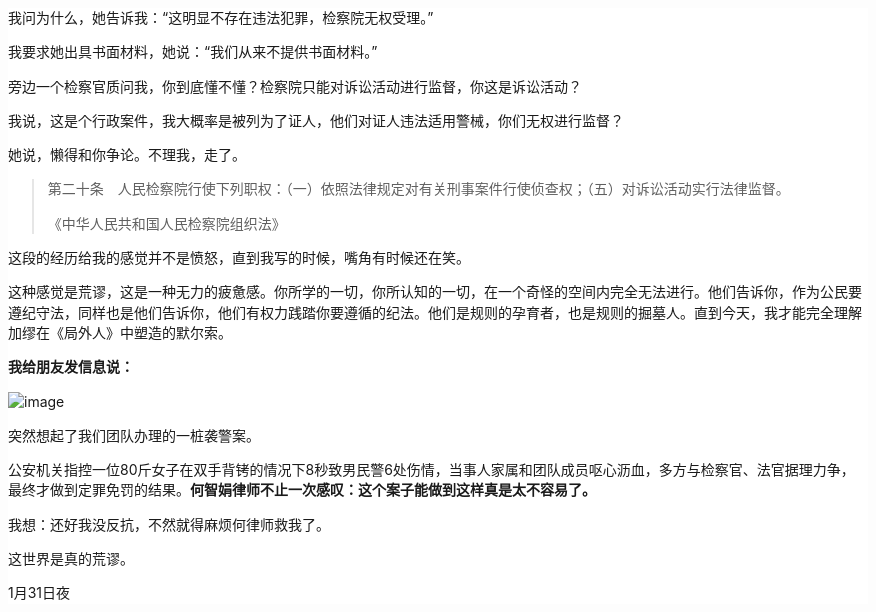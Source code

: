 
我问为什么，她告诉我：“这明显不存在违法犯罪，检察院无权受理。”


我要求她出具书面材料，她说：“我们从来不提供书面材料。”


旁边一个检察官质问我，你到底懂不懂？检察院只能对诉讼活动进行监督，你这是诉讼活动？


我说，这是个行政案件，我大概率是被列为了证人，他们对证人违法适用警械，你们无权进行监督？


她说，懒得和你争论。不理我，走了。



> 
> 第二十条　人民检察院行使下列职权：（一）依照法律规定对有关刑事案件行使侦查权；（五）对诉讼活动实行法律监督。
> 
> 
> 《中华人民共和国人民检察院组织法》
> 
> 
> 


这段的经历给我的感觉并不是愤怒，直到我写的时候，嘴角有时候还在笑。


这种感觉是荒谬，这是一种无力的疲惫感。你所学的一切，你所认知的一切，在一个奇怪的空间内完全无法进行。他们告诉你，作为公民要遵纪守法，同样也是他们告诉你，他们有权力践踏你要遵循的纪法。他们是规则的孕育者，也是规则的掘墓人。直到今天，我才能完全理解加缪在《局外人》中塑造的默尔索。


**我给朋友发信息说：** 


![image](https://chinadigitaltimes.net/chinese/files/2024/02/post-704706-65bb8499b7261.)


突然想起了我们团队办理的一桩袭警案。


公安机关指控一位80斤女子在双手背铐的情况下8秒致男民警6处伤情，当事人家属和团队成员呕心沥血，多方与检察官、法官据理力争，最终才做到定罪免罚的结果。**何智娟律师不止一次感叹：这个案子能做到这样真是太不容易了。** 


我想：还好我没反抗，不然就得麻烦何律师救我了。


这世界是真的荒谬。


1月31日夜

==

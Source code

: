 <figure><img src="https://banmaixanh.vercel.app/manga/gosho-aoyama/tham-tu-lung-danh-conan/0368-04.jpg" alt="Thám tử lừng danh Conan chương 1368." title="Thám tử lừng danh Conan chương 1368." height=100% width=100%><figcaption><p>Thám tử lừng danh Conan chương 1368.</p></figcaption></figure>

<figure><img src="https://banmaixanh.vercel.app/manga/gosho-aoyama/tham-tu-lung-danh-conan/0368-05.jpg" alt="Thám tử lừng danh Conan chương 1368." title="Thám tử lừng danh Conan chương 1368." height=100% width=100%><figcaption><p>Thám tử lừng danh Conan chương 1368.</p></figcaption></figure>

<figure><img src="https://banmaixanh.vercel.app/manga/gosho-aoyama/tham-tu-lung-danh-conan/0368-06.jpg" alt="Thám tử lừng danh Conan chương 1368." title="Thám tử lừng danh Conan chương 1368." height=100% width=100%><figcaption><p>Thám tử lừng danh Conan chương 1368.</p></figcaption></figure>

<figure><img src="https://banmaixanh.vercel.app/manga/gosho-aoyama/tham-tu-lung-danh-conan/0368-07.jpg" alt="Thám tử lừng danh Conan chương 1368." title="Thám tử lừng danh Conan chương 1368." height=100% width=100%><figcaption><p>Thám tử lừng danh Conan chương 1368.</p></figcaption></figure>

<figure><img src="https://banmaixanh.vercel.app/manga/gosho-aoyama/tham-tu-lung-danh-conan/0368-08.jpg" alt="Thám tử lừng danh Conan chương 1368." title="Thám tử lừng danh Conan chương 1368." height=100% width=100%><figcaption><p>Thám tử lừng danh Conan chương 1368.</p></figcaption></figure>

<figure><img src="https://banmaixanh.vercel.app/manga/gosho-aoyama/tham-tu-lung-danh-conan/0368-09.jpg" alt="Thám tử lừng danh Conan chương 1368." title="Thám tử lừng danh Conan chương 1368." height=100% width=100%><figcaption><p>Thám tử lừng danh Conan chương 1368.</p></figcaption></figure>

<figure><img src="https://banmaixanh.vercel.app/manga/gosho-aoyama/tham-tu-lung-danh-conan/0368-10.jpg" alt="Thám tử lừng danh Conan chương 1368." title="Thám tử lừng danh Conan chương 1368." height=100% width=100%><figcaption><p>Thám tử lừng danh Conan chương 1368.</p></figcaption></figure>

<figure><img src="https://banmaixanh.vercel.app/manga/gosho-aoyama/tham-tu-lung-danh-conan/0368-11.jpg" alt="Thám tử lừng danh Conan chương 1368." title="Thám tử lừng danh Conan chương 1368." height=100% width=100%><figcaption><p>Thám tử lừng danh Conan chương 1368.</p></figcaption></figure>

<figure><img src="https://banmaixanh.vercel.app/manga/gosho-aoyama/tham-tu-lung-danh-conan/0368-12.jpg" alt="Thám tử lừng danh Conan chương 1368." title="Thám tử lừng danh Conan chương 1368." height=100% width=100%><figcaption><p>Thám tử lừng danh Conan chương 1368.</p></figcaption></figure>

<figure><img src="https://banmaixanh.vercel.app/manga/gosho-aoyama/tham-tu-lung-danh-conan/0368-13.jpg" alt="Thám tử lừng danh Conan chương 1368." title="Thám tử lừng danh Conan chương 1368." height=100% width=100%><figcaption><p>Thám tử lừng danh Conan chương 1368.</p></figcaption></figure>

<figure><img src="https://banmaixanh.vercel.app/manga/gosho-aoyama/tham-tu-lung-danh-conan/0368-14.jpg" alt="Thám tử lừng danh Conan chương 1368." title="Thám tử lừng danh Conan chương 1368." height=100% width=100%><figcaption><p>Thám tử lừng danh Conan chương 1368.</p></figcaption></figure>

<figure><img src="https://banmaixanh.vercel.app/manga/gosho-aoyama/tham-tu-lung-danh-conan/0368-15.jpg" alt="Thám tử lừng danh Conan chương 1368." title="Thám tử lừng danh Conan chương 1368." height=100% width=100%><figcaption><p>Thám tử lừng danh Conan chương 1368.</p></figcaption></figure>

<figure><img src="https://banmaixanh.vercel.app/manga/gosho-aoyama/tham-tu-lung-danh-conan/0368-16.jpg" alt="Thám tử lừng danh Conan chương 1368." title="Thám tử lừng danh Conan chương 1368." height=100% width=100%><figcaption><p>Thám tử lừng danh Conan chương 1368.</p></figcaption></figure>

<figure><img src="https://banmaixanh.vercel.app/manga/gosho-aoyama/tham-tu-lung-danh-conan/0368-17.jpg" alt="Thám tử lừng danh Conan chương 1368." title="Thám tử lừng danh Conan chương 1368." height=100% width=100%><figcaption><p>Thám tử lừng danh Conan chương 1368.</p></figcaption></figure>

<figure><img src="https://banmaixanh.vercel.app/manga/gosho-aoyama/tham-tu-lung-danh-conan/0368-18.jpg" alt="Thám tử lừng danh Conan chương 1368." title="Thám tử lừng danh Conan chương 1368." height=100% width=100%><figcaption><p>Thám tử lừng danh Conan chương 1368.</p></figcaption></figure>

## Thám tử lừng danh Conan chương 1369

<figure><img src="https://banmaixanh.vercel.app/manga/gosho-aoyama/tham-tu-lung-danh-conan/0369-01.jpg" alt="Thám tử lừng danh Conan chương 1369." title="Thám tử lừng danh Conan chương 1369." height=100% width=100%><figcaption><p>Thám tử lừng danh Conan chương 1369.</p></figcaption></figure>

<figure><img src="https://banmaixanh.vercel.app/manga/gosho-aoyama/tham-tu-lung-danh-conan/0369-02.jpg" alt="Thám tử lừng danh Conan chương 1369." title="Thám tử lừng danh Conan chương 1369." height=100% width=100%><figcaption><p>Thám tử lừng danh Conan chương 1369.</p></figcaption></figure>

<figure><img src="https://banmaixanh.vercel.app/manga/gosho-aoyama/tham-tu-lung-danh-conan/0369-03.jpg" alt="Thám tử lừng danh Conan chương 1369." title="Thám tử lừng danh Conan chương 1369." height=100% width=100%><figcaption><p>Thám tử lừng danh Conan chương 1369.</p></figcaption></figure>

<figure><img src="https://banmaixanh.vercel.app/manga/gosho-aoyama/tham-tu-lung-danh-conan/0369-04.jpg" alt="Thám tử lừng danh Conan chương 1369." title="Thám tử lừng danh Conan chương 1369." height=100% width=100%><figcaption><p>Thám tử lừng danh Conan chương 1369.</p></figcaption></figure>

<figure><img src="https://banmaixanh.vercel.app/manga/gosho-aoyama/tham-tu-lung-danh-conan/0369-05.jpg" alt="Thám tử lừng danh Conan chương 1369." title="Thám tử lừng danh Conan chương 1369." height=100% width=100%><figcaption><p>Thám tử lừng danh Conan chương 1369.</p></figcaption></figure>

==

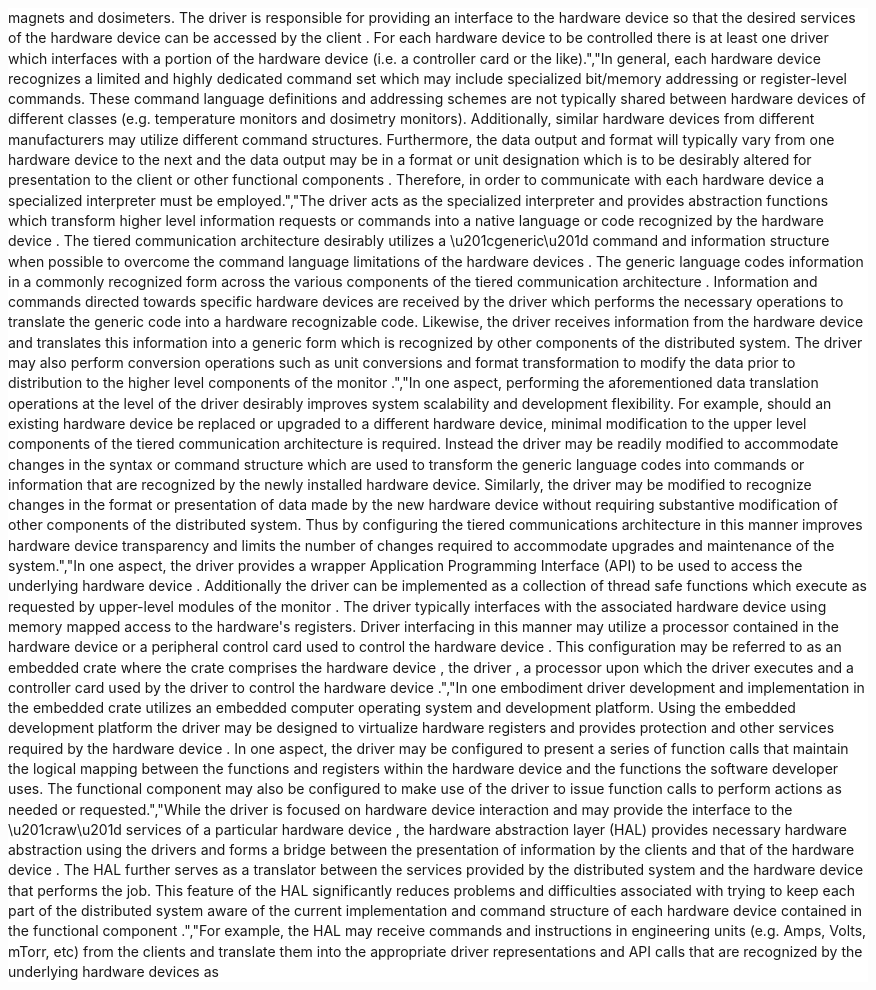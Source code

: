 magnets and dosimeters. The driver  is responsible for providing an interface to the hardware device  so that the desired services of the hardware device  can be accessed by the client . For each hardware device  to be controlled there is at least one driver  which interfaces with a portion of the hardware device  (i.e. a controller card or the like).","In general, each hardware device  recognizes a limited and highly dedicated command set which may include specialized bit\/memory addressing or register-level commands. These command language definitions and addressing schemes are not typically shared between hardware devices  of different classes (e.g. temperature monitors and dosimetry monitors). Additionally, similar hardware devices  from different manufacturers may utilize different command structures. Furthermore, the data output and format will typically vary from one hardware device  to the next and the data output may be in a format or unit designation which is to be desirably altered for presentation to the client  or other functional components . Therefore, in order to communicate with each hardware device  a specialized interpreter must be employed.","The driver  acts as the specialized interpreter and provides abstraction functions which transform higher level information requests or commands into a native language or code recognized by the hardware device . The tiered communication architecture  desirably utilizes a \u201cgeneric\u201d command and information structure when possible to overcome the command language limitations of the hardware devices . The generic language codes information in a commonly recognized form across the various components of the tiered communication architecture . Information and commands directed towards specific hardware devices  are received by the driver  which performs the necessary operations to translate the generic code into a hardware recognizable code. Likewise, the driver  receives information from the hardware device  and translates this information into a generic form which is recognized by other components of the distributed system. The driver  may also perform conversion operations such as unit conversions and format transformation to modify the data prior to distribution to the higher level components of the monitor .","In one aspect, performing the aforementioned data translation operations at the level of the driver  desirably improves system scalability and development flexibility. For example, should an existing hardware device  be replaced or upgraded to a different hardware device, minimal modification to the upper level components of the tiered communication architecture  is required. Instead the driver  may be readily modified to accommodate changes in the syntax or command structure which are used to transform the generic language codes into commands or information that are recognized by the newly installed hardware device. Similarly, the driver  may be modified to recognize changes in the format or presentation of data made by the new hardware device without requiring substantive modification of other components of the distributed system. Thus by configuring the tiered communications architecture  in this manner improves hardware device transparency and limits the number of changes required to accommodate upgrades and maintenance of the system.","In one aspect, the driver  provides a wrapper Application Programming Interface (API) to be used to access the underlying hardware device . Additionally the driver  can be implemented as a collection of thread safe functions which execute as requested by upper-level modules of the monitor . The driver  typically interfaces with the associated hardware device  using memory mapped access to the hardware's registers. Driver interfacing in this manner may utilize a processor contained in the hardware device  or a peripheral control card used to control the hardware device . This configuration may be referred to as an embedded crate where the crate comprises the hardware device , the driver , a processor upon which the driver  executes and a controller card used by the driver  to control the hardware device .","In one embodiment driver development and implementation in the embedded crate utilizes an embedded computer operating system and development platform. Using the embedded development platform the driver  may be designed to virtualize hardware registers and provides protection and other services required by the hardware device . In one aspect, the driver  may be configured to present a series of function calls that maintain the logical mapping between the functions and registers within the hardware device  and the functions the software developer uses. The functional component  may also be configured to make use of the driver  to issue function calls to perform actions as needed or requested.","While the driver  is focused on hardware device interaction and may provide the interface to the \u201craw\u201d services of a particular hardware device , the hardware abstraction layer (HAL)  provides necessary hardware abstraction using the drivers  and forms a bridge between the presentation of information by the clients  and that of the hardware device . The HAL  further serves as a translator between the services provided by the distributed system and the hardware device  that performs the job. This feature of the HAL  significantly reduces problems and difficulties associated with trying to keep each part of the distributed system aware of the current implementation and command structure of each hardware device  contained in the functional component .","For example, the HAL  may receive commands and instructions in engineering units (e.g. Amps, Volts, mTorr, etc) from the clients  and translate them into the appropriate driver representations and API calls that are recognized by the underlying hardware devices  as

## ACTIVITY
Take the listing above and repeat exactly the lines from the one containing "这种感觉是荒谬，这是一种无力" through the one containing "我想：还好我没反抗，不然就得麻烦何律师救我了。", both included.

## REPLY
这种感觉是荒谬，这是一种无力的疲惫感。你所学的一切，你所认知的一切，在一个奇怪的空间内完全无法进行。他们告诉你，作为公民要遵纪守法，同样也是他们告诉你，他们有权力践踏你要遵循的纪法。他们是规则的孕育者，也是规则的掘墓人。直到今天，我才能完全理解加缪在《局外人》中塑造的默尔索。


**我给朋友发信息说：** 


![image](https://chinadigitaltimes.net/chinese/files/2024/02/post-704706-65bb8499b7261.)


突然想起了我们团队办理的一桩袭警案。


公安机关指控一位80斤女子在双手背铐的情况下8秒致男民警6处伤情，当事人家属和团队成员呕心沥血，多方与检察官、法官据理力争，最终才做到定罪免罚的结果。**何智娟律师不止一次感叹：这个案子能做到这样真是太不容易了。** 


我想：还好我没反抗，不然就得麻烦何律师救我了。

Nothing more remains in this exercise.